- _RECORDED INFORMATION_
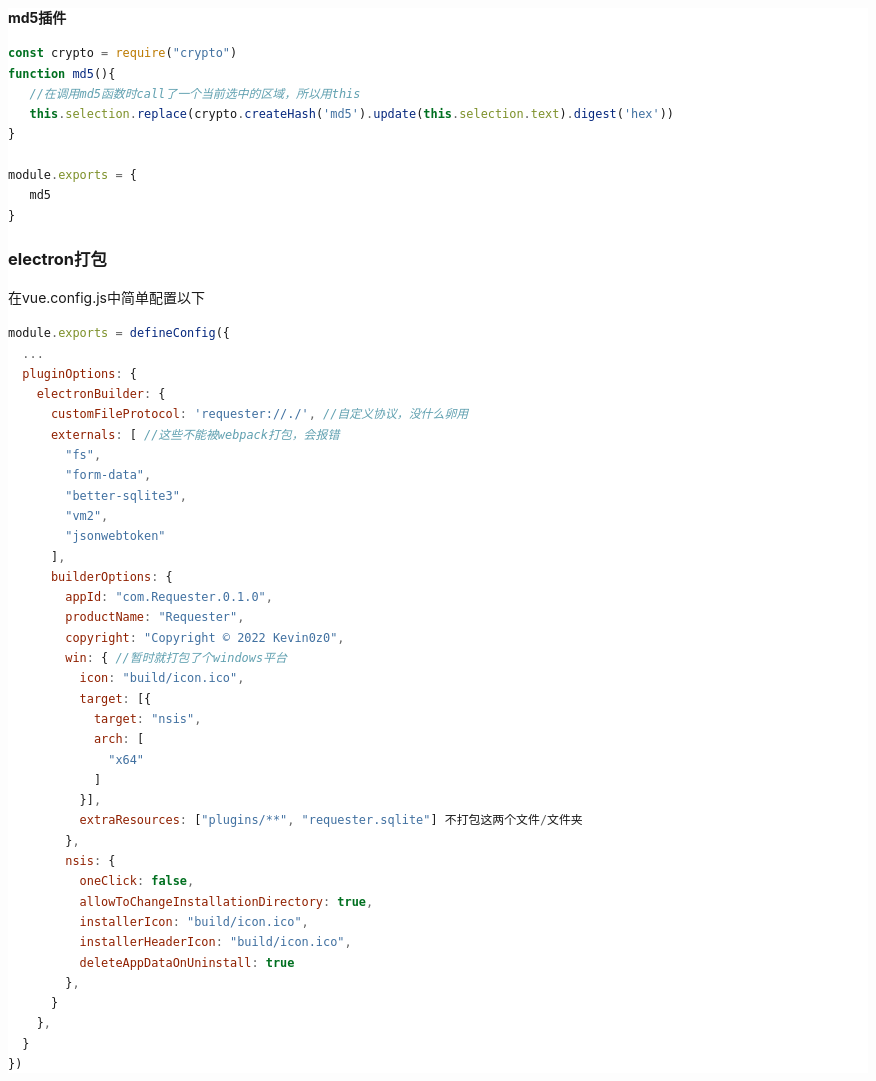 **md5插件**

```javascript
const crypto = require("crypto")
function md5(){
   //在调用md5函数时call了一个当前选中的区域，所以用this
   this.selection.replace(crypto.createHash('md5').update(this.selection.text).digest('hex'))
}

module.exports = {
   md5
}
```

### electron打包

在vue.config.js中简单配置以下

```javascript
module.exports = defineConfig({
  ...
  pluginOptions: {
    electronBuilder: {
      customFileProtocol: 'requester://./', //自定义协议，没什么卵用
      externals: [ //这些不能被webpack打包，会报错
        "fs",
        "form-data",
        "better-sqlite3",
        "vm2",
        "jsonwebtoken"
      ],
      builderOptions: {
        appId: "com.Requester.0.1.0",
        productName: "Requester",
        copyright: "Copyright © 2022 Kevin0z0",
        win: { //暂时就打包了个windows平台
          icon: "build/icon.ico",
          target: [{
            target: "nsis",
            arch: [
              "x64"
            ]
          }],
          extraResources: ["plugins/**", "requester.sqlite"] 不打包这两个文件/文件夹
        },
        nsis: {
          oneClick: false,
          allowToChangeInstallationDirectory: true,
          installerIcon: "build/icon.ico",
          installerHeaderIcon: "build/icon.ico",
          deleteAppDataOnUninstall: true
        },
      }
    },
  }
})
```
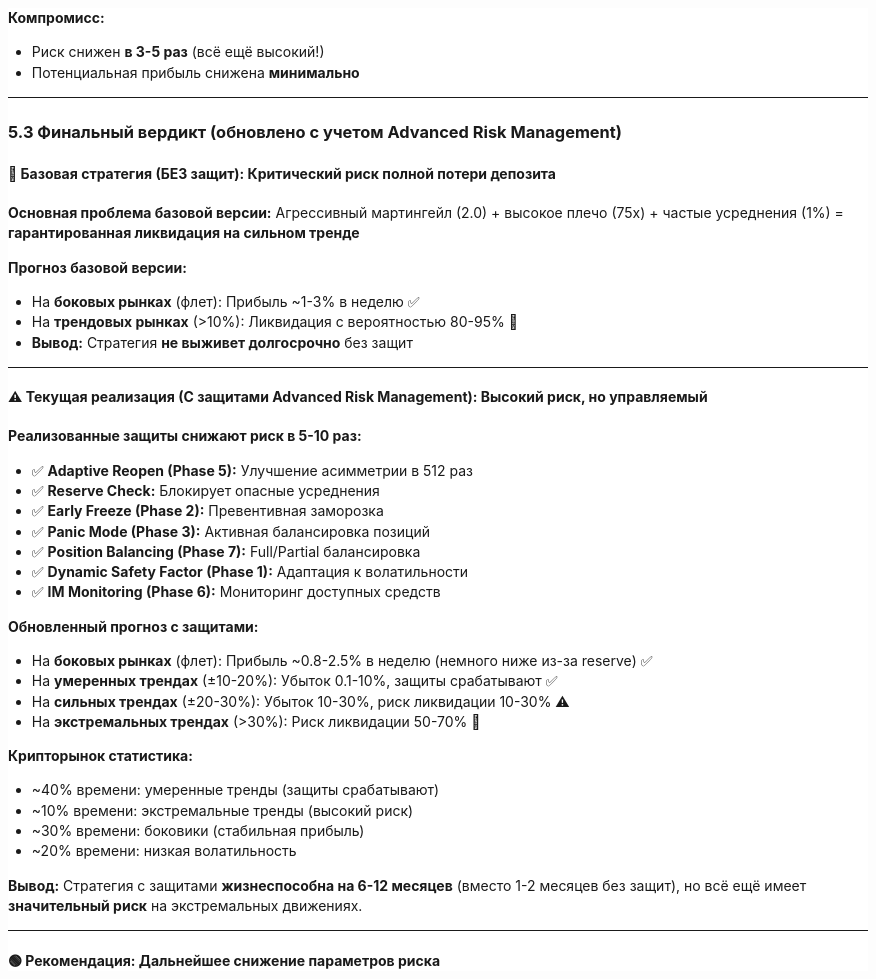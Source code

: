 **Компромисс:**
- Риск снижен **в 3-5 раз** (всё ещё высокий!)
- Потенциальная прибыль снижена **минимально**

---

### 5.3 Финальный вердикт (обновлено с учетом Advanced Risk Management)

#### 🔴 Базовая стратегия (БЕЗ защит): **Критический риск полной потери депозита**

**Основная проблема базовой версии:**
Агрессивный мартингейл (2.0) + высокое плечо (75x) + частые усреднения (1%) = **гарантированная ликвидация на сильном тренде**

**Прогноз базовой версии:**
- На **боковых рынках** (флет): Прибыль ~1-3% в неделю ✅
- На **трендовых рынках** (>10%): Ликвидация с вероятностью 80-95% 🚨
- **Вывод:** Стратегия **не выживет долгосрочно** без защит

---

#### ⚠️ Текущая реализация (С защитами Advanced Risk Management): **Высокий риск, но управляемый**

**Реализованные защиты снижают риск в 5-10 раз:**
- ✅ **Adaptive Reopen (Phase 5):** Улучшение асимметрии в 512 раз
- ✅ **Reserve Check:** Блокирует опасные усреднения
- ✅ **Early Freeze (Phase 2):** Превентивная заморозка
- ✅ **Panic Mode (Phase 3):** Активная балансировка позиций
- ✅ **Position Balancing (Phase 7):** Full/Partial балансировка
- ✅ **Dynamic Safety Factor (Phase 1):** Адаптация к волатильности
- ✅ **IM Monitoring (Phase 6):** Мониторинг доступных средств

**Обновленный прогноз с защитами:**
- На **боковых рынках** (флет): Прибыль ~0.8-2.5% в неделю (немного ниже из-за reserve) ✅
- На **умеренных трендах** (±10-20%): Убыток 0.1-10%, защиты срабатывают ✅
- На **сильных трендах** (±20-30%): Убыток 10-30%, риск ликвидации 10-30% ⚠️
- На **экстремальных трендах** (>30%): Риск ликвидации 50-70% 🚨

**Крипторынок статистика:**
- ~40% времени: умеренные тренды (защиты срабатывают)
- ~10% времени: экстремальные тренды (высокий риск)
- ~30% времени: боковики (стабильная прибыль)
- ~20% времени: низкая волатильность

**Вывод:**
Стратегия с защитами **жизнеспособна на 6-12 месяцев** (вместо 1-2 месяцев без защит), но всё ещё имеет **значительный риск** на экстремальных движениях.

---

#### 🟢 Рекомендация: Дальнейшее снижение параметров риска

- _YOUR ASSIGNMENT_
Look through the entries above for the word "тренды". Copy every line where it shows up.

- _RESPONSE AREA_
- ~40% времени: умеренные тренды (защиты срабатывают)
- ~10% времени: экстремальные тренды (высокий риск)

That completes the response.